Nil Nehri’nin 30 Milyon Yıldır Durmadan Akmasının Gizemi Nihayet Çözülmüş Olabilir

Büyük seller, bir nehri bazen yön değiştirmeye ve kendine yeni bir güzergâh açmaya zorluyor. Bu nadir ve felaketvarî olaylar, avülsiyon şeklinde biliniyor. Bu olaylarda, en büyük su yollarının yakınında yer alan şehirlerin tamamı sular altına kalabiliyor fakat pek çok toplumu besleyen verimli deltalar da oluşabiliyor.

Santa Barbara – California Üniversitesinde (UCSB) çalışan bilim insanlarının öncülük ettiği bir araştırma takımı, iki gün önce Science bülteninde yayımlanan makalesinde küresel çaptaki nehir avülsiyonlarının ilk derlemesini sunuyor. Araştırma grubunun hemen hemen on yıldır yürüttüğü kuramsal ve deneysel çalışmaları doğrulayan makale, yeterince incelenmeyen bir konu olan avülsiyonları detaylı şekilde açıklıyor.

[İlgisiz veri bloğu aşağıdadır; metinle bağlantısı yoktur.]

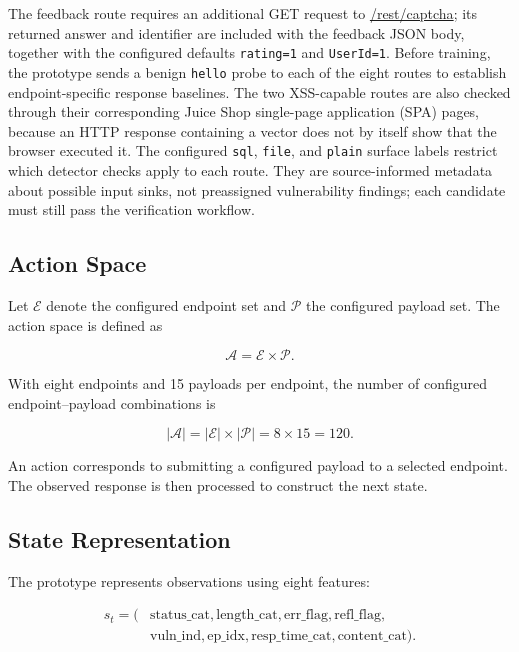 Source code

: \documentclass[conference]{IEEEtran}
\begin{document}
The feedback route requires an additional GET request to
\url{/rest/captcha}; its returned answer and identifier are
included with the feedback JSON body, together with the
configured defaults \texttt{rating=1} and \texttt{UserId=1}.
Before training,
the prototype sends a benign \texttt{hello} probe to each of
the eight routes to establish endpoint-specific response
baselines. The two XSS-capable routes are also checked through
their corresponding Juice Shop single-page application (SPA)
pages, because an HTTP response containing a vector does not
by itself show that the browser executed it.
The configured \texttt{sql}, \texttt{file}, and \texttt{plain}
surface labels restrict which detector checks apply to each
route. They are source-informed metadata about possible input
sinks, not preassigned vulnerability findings; each candidate
must still pass the verification workflow.

\subsection{Action Space}

Let $\mathcal{E}$ denote the configured endpoint set and
$\mathcal{P}$ the configured payload set. The action space
is defined as

\begin{equation}
\mathcal{A} = \mathcal{E} \times \mathcal{P}.
\label{eq:actionspace}
\end{equation}

With eight endpoints and 15 payloads per endpoint, the
number of configured endpoint--payload combinations is

\begin{equation}
|\mathcal{A}| = |\mathcal{E}| \times |\mathcal{P}|
= 8 \times 15 = 120.
\label{eq:actioncount}
\end{equation}

An action corresponds to submitting a configured payload
to a selected endpoint. The observed response is then
processed to construct the next state.

\subsection{State Representation}

The prototype represents observations using eight features:

\begin{equation}
\begin{split}
s_t = (&\text{status\_cat},
\text{length\_cat},
\text{err\_flag},
\text{refl\_flag},\\
&\text{vuln\_ind},
\text{ep\_idx},
\text{resp\_time\_cat},
\text{content\_cat}).
\end{split}
\label{eq:state}
\end{equation}
\end{document}
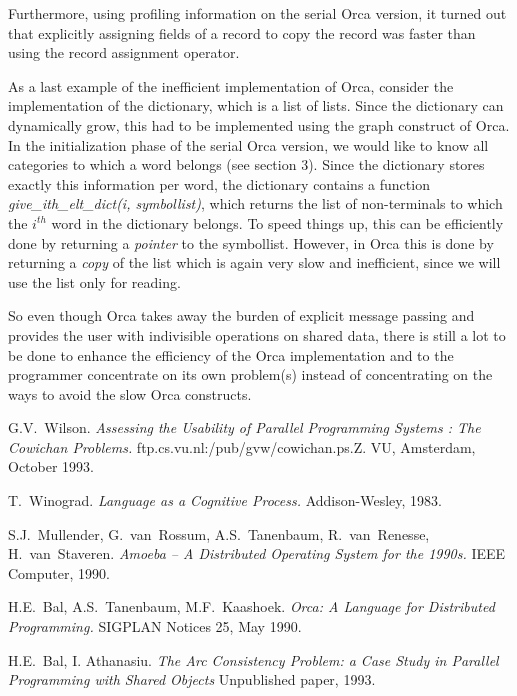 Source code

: Furthermore, using profiling information on the serial Orca version,
it turned out that explicitly assigning fields of a record to
copy the record was faster than using the record assignment operator. 

As a last example of the inefficient implementation of Orca,
consider the implementation of the dictionary, which is a list of
lists. Since the dictionary can dynamically grow, this had to be
implemented using the graph construct of Orca. In the initialization
phase of the serial Orca version, we would like to know all categories
to which a word belongs (see section 3). Since the dictionary stores
exactly this information per word, the dictionary contains a function
{\em give\_ith\_elt\_dict(i, symbollist)}, which returns the list of
non-terminals to which the $i^{th}$ word in the dictionary belongs. To
speed things up, this can be efficiently done by returning a {\em
pointer} to the symbollist. However, in Orca this is done by returning
a {\em copy} of the list which is again very slow and inefficient,
since we will use the list only for reading.

So even though Orca takes away the burden of explicit message passing
and provides the user with indivisible operations on shared data,
there is still a lot to be done to enhance the efficiency of the Orca
implementation and to the programmer concentrate on its own
problem(s) instead of concentrating on the ways to avoid the slow Orca
constructs.


\begin{thebibliography}{99}

   G.V.~Wilson.
   {\em Assessing the Usability of Parallel Programming Systems : The
   Cowichan Problems.}
   ftp.cs.vu.nl:/pub/gvw/cowichan.ps.Z.
   VU, Amsterdam, October 1993.

   T.~Winograd.
   {\em Language as a Cognitive Process.}
   Addison-Wesley, 1983.

  S.J.~Mullender, G.~van~Rossum, A.S.~Tanenbaum, R.~van~Renesse, H.~van~Staveren.
  {\em Amoeba -- A Distributed Operating System for the 1990s.}
  IEEE Computer, 1990.

  H.E.~Bal, A.S.~Tanenbaum, M.F.~Kaashoek.
  {\em Orca: A Language for Distributed Programming.}
  SIGPLAN Notices 25, May 1990.

  H.E.~Bal, I. Athanasiu.
  {\em The Arc Consistency Problem: a Case Study in Parallel
  Programming with Shared Objects}
  Unpublished paper, 1993.

\end{thebibliography}



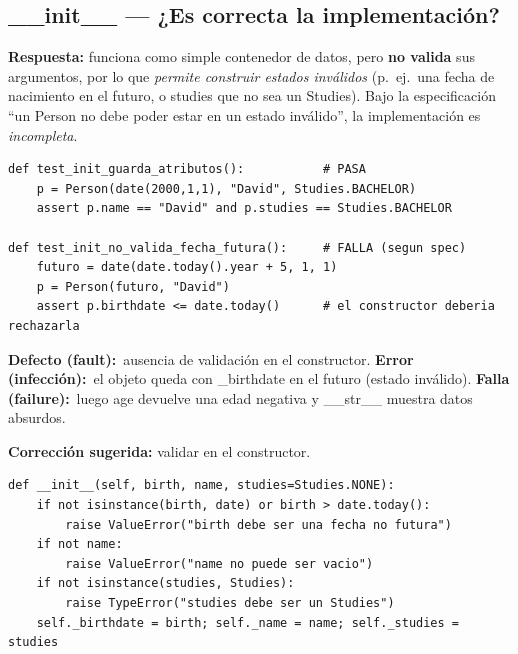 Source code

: \documentclass[11pt,a4paper]{article}
\newcommand{\defecto}{\textbf{\textcolor{bad}{Defecto (fault):}}\ }
\newcommand{\error}{\textbf{\textcolor{bad}{Error (infección):}}\ }
\newcommand{\falla}{\textbf{\textcolor{bad}{Falla (failure):}}\ }
\newcommand{\code}[1]{\colorbox{codebg}{\ttfamily\small #1}}
\begin{document}
\subsection{\code{\_\_init\_\_} --- ¿Es correcta la implementación?}
\begin{answer}
\textbf{Respuesta:} funciona como simple contenedor de datos, pero \textbf{no valida} sus argumentos,
por lo que \emph{permite construir estados inválidos} (p.\ ej.\ una fecha de nacimiento en el futuro,
o \code{studies} que no sea un \code{Studies}). Bajo la especificación ``un \code{Person} no debe
poder estar en un estado inválido'', la implementación es \emph{incompleta}.
\end{answer}

\begin{lstlisting}[style=py]
def test_init_guarda_atributos():           # PASA
    p = Person(date(2000,1,1), "David", Studies.BACHELOR)
    assert p.name == "David" and p.studies == Studies.BACHELOR

def test_init_no_valida_fecha_futura():     # FALLA (segun spec)
    futuro = date(date.today().year + 5, 1, 1)
    p = Person(futuro, "David")
    assert p.birthdate <= date.today()      # el constructor deberia rechazarla
\end{lstlisting}

\begin{def-err-fail}
\defecto ausencia de validación en el constructor.\quad
\error el objeto queda con \code{\_birthdate} en el futuro (estado inválido).\quad
\falla luego \code{age} devuelve una edad negativa y \code{\_\_str\_\_} muestra datos absurdos.
\end{def-err-fail}

\begin{answer}\small\textbf{Corrección sugerida:} validar en el constructor.
\begin{lstlisting}[style=py]
def __init__(self, birth, name, studies=Studies.NONE):
    if not isinstance(birth, date) or birth > date.today():
        raise ValueError("birth debe ser una fecha no futura")
    if not name:
        raise ValueError("name no puede ser vacio")
    if not isinstance(studies, Studies):
        raise TypeError("studies debe ser un Studies")
    self._birthdate = birth; self._name = name; self._studies = studies
\end{lstlisting}
\end{answer}

\end{document}
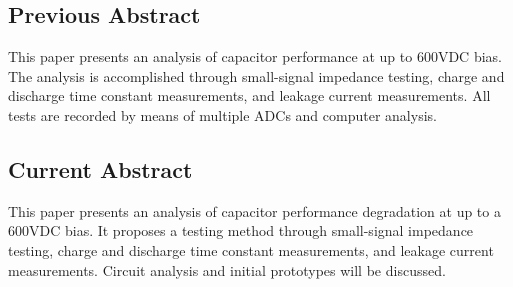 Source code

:\subsection{Previous Abstract}
This paper presents an analysis of capacitor performance at up to 600VDC bias. The analysis is accomplished through small-signal impedance testing, charge and discharge time constant measurements, and leakage current measurements. All tests are recorded by means of multiple ADCs and computer analysis.

\subsection{Current Abstract}
\label{sec:abstract}
This paper presents an analysis of capacitor performance degradation at up to a 600VDC bias. It proposes a testing method through small-signal impedance testing, charge and discharge time constant measurements, and leakage current measurements. Circuit analysis and initial prototypes will be discussed.

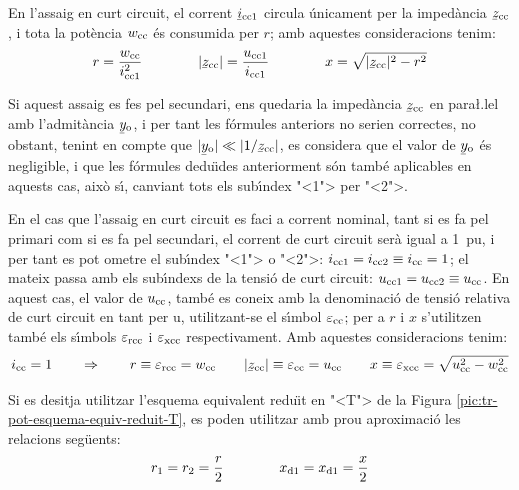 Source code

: En l'assaig en curt circuit, el corrent $\cmplx{i}\ped{cc1}$ circula
\'{u}nicament per la imped\`{a}ncia $\cmplx{z}\ped{cc}$, i tota la pot\`{e}ncia
$w_\mathrm{cc}$ \'{e}s consumida per $r$; amb aquestes consideracions tenim:
\begin{equation}
    r = \frac{w\ped{cc}}{i\ped{cc1}^2} \qquad\qquad
    |\cmplx{z}\ped{cc}| = \frac{u\ped{cc1}}{i\ped{cc1}} \qquad\qquad
    x = \sqrt{|\cmplx{z}\ped{cc}|^2 - r^2}
\end{equation}

Si aquest assaig es fes pel secundari, ens quedaria la imped\`{a}ncia
$\cmplx{z}\ped{cc}$ en para{\l.l}el amb l'admit\`{a}ncia
$\cmplx{y}\ped{o}$, i per tant les f\'{o}rmules anteriors no serien
correctes, no obstant, tenint en compte que $|\cmplx{y}\ped{o}| \ll
|1/\cmplx{z}\ped{cc}|$, es considera que el valor de
$\cmplx{y}\ped{o}$ \'{e}s negligible, i que les f\'{o}rmules dedu\"{\i}des
anteriorment s\'{o}n tamb\'{e} aplicables en aquests cas, aix\`{o} s\'{\i}, canviant
tots els sub\'{\i}ndex {"<}1{">} per {"<}2{">}.

En el cas que l'assaig en curt circuit es faci a corrent nominal,
tant  si es fa pel primari  com si es fa pel secundari, el corrent
de curt circuit ser\`{a} igual a \SI{1}{pu}, i per tant es pot ometre el
sub\'{\i}ndex {"<}1{">} o {"<}2{">}: $i_\mathrm{cc1} = i_\mathrm{cc2} \equiv i_\mathrm{cc} = 1$;
el mateix passa amb els sub\'{\i}ndexs de la tensi\'{o} de curt circuit:
$u_\mathrm{cc1} = u_\mathrm{cc2} \equiv u_\mathrm{cc}$. En aquest cas, el valor
de $u_\mathrm{cc}$, tamb\'{e} es coneix amb la denominaci\'{o} de
tensi\'{o} relativa de curt  circuit en tant per u, utilitzant-se  el
s\'{\i}mbol $\varepsilon_\mathrm{cc}$; per a $r$ i $x$ s'utilitzen tamb\'{e} els
s\'{\i}mbols $\varepsilon_\mathrm{rcc}$ i $\varepsilon_\mathrm{xcc}$
respectivament. Amb aquestes consideracions tenim:
\begin{equation}
    i\ped{cc} = 1 \qquad \Rightarrow \qquad r \equiv \varepsilon\ped{rcc} = w\ped{cc} \qquad
    |\cmplx{z}\ped{cc}| \equiv \varepsilon\ped{cc} = u\ped{cc} \qquad
    x \equiv \varepsilon\ped{xcc} = \sqrt{u\ped{cc}^2 - w\ped{cc}^2}
    \label{eq:assaig-cc-nomianl}
\end{equation}

Si es desitja utilitzar l'esquema equivalent redu\"{\i}t en {"<}T{">} de la Figura \vref{pic:tr-pot-esquema-equiv-reduit-T}, es poden utilitzar amb prou aproximaci\'{o} les relacions seg\"{u}ents:
\begin{equation}
    r_1 = r_2 = \frac{r}{2} \qquad\qquad x_\mathrm{d1} = x_\mathrm{d1} = \frac{x}{2}
\end{equation}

UCSB Coğrafya Bölümünde yardımcı profesör olan eş yazar Vamsi Ganti şöyle aktarıyor: “Bu veri dizisi, kuramın ilk defa kesin şekilde test edilmesini sağlayarak alüvyon yelpazeleri ve deltalarda üç ayrı avülsiyon biçimi bulunduğunu gösteriyor. Başladığımız yere göre uzun bir yol kat ettik. Avülsiyonlar, on sene önce çok tahmin edilemeyen kaotik ve rastgele olaylar şeklinde görülüyordu.”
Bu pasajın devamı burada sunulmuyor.